If you're a drummer, it's easy to remember, but if you're a tech/engineer/producer tuning for someone else, and you don't play (or play the same as the drummer you're tuning for) it's easy to forget: The top head has to be comfortable to play on as well; it's not just a disconnected aesthetic decision about tuning, but about tuning vs. playability.

I don't like the (top) heads too saggy and loose-- it's hard to articulate anything, and the thuddy/boomy low end gets lost in a sea of mid-range and low-mids with everything else (bass, distorted guitar, etc.). I like to tune them up within the range that each drum sounds best in (as lefthanddoes mentioned), but if they are too tight, it's the same problem in the opposite direction-- if I'm playing real drums, I need some "give," along with responsiveness, from the drum heads. Otherwise, might as well be playing on those old, rock-hard Simmons pads, or the original Roland Octopad, or a Formica lunch counter somewhere.

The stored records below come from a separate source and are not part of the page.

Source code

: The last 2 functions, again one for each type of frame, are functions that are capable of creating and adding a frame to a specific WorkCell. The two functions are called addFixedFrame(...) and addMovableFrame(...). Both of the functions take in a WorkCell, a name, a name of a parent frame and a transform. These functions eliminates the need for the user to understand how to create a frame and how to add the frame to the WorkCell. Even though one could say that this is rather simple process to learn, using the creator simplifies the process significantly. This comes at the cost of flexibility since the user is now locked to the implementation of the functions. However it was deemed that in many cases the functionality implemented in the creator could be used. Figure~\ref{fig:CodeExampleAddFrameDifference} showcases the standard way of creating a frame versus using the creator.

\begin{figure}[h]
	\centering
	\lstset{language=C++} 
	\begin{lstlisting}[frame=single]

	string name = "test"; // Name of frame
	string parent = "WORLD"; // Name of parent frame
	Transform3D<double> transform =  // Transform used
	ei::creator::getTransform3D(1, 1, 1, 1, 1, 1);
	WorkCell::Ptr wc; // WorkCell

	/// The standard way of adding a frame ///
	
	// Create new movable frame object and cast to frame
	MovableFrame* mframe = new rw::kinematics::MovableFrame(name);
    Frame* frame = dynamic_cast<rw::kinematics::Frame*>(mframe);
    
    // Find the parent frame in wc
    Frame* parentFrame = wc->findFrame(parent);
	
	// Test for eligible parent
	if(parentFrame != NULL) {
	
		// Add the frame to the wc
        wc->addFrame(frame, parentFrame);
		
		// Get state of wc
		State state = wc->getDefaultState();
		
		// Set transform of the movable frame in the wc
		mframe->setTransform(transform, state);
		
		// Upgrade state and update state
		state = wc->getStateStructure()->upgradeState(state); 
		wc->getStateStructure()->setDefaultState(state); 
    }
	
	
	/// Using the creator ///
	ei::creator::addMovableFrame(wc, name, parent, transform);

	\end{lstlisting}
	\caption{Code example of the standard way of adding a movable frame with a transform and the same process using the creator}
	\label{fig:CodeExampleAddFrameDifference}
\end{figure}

Every drum has a note (and a bit of range up or down from that note) that it sounds best in-- shoot for that. If you don't like the sound, it may be the wrong size drum.

>>>>something I've learned relatively recently, after 30 years, or more, of drumming, is that sometimes it just takes a really long time to get the pitch, tone and feel all dialed in correctly on the individual drums and then even more time to get them working right together. I still use the same basic procedure that I've used for years, but if I spend twice as long at it I get better results than if I stop when things just start to sound "good enough."<<<<

Yeah, man!

++++Everyone gets mad at me when I do this, but instead of using moongels or tape, I like to loosen one lug near me until the ring is gone, then crank up the opposite one until it gets loud and awesome. I'm sure it's bad for some reason, but it always sounds great.++++

It's only bad if you have the lugs wildly out-of-tune with each other, and/or there is a visible ripple/pucker in the drum head. This will not only sound crappy, but when the head (or any part of it) is too loose, you will risk starting to pit them up with all of those little "bb hole" dings. Once that happens, fahgeddaboudit. I have some heads that I've had on my drums for years and years, because I chose the right head, tuned it "right" (as best as I could), and I play pretty hard, but I don't totally wail on them or play "through" the drum and choke the crap out of the tone. Playing technique has so much to do with the sound. You can't crank them with ball-peen hammers, and you can't barely touch them with 7A sticks that you are using like Q-Tips. Just enough, not too much. Have a nice, strong, consistent back-beat, but leave room for some dynamics in your playing. Your drums will thank you for it, and you'll be getting the sound "from the source" as organically as possible.